Clouds of Deceit
Page 12
He had been told to leave a Centurion tank close to where the weapon was to be detonated; after the explosion, he was sent into the area to bring the tank back. The tank would not start and Jones stayed beside it for two days until spare parts could be brought. He then drove it back to an army base in Victoria.
Jones tried to get compensation before his death but failed. Peggy Jones was finally awarded compensation, under the Compensation (Australian Government Employees) Act, in 1974 – Aust. $8,600 and small weekly payments for each of her four children. Although the award was tiny, the important point was that the Commissioner for Employees’ Compensation who heard the case decided that Jones had contracted his illness because of the nature of his employment with the army.
In 1980, Lance Edwards, a former RAAF radio operator, went on Australian television to describe how he had become contaminated flying through the atomic cloud at Emu Field in 1953. Edwards’s story of how he had to shower thirteen times to get rid of the contamination was alarming, but no one knew at that time just how badly contaminated the Lincolns had been - it would not become clear until the publication of a damning Australian report on the tests, the Kerr Report, in 1984.

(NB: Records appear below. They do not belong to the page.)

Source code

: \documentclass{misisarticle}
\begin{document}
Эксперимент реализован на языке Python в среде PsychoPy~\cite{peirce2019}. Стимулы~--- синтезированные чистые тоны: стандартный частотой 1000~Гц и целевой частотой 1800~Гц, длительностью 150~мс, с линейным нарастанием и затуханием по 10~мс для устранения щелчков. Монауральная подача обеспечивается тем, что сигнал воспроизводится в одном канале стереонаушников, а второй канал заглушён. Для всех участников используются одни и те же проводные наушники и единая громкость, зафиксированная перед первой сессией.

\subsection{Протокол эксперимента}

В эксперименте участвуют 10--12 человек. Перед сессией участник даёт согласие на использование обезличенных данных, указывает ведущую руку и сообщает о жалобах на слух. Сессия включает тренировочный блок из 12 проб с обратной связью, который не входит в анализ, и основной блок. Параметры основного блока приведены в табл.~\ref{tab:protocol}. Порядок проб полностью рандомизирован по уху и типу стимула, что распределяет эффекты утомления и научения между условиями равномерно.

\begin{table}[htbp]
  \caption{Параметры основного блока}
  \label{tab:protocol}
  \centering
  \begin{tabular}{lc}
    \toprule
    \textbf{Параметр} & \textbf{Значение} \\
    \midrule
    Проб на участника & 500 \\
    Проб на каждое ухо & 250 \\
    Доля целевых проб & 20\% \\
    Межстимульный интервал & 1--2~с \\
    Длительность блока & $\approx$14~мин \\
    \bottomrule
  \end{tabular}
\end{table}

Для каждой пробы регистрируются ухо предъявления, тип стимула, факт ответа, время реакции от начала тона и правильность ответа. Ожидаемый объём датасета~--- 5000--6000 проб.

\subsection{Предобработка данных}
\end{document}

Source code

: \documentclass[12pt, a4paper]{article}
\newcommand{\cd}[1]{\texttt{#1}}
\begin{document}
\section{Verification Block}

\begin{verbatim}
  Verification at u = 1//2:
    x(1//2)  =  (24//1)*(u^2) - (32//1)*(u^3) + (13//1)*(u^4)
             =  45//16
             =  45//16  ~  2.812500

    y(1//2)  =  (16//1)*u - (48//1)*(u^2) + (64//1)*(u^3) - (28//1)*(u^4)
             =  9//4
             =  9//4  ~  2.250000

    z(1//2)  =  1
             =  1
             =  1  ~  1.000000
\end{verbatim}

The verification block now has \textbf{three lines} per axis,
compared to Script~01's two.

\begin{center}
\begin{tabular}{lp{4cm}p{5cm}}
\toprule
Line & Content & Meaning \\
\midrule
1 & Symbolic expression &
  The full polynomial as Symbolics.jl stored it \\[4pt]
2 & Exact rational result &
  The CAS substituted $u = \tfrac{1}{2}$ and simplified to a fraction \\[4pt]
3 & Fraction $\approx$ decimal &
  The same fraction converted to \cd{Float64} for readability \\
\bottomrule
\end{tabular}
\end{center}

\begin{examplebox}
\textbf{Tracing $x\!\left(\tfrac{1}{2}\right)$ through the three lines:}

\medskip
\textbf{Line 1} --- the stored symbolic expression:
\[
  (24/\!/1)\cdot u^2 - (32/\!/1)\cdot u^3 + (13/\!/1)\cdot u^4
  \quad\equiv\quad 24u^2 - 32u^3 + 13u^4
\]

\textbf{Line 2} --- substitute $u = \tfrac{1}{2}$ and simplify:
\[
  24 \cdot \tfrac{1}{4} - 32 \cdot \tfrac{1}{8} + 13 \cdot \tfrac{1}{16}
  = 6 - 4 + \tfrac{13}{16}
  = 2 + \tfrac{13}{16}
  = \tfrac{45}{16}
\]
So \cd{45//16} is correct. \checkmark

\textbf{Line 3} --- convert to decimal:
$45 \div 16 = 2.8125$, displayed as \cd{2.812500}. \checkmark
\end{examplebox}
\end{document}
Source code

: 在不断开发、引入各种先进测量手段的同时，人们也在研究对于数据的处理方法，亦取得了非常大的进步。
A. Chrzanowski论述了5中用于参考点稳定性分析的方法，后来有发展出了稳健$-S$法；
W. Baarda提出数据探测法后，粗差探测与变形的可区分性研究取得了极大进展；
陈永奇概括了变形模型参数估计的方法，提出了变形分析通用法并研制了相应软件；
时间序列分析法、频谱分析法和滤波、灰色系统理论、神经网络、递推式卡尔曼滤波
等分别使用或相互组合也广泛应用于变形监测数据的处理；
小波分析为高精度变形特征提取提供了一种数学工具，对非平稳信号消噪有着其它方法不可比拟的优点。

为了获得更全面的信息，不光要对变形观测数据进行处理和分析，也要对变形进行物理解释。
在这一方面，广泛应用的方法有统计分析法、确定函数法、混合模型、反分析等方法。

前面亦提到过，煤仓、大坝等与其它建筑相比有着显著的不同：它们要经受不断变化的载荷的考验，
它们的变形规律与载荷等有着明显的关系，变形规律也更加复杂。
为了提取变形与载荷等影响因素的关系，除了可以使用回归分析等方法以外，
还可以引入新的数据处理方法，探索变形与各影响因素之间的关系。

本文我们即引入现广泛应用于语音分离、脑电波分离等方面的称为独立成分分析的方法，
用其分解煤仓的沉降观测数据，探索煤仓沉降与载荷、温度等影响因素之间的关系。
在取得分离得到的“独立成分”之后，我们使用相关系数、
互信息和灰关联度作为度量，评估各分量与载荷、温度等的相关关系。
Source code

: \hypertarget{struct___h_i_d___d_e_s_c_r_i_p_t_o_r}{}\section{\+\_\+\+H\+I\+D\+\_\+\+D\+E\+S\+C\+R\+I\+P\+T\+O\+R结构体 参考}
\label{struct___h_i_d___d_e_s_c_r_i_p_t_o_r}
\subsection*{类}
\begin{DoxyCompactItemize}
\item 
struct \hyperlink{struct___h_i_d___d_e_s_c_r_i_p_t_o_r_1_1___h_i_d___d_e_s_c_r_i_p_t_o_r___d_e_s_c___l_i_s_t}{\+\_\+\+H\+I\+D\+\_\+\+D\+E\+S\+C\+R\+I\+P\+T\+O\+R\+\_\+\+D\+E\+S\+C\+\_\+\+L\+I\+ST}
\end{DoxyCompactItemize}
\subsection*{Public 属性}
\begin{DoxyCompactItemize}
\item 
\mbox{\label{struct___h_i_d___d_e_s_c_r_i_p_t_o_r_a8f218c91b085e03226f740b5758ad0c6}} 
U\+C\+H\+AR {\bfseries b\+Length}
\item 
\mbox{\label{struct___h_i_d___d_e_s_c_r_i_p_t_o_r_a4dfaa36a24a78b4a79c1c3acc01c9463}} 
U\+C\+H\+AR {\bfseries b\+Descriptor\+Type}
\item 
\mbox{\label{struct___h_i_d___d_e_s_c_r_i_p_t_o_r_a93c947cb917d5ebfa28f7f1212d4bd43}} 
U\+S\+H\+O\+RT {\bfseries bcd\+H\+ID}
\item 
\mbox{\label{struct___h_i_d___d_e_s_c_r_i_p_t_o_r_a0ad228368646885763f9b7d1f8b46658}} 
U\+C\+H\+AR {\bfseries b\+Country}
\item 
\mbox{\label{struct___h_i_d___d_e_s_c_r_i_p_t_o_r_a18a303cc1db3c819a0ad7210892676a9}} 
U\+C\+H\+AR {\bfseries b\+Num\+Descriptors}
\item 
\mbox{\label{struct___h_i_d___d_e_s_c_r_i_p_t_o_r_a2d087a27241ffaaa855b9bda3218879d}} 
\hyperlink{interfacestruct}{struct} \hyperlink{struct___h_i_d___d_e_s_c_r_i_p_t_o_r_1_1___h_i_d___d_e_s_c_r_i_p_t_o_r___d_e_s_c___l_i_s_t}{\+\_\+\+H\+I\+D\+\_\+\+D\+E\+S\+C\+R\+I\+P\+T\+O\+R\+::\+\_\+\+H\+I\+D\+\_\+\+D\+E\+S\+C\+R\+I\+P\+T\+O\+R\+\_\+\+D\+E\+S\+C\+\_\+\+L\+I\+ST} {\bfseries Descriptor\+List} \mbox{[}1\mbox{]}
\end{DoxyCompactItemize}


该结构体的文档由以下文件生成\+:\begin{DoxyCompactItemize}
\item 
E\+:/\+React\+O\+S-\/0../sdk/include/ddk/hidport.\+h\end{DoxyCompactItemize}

Nevertheless, Edwards’s illness - cancer of the thyroid, an organ known to be sensitive to radiation - was accepted by the Australian government as a ‘disease due to the nature of his employment’, just as William Jones’s cancer had been. Edwards was one of the lucky ones: by 1983, less than a dozen of the hundred or so cases brought under this compensation system had been successful. The largest award was Aust. $30,000. Relying on the Australian courts, rather than the compensation system for workmen, proved no better. The only cases to be won have been brought by widows; no survivor of the tests has yet won a case in court.
The Australian Nuclear Veterans’ Association was set up, with headquarters in Brisbane, to coordinate the men’s fight. In 1980, it drew up a list of demands; the key items were calls for compensation and a demand for the setting-up of a register of all the people who believed their health had been affected by nuclear weapons. The Conservative government’s reaction was to refuse to release names to ANVA for such a register.
Ex-servicemen were not the only people in Australia who were becoming worried about the effects of the tests. In 1980, the council in South Australia which represents aborigines told the Minister for Aboriginal Affairs that some of the Pitjantjatjara people could have been injured by radiation from the British bombs exploded in South Australia. In particular, an aborigine called Yami Lester described a black mist which passed over Wallatinna Station after an explosion just over 100 miles away at Emu Field in 1953. A number of aborigines became very ill, he said, particularly the very young and very old; he himself later went blind.
The Australian government responded to all these allegations and court cases by asking the Australian Ionising Radiation Advisory Committee to examine the available evidence on the tests. This they did in the report already mentioned, AIRAC 9, which was published in January 1983. Its conclusions were comforting. ‘The measures taken to protect the public, and the personnel involved in the nuclear test programs, from radiation injury attributable to the tests were well planned and almost certainly were effective,’ it said.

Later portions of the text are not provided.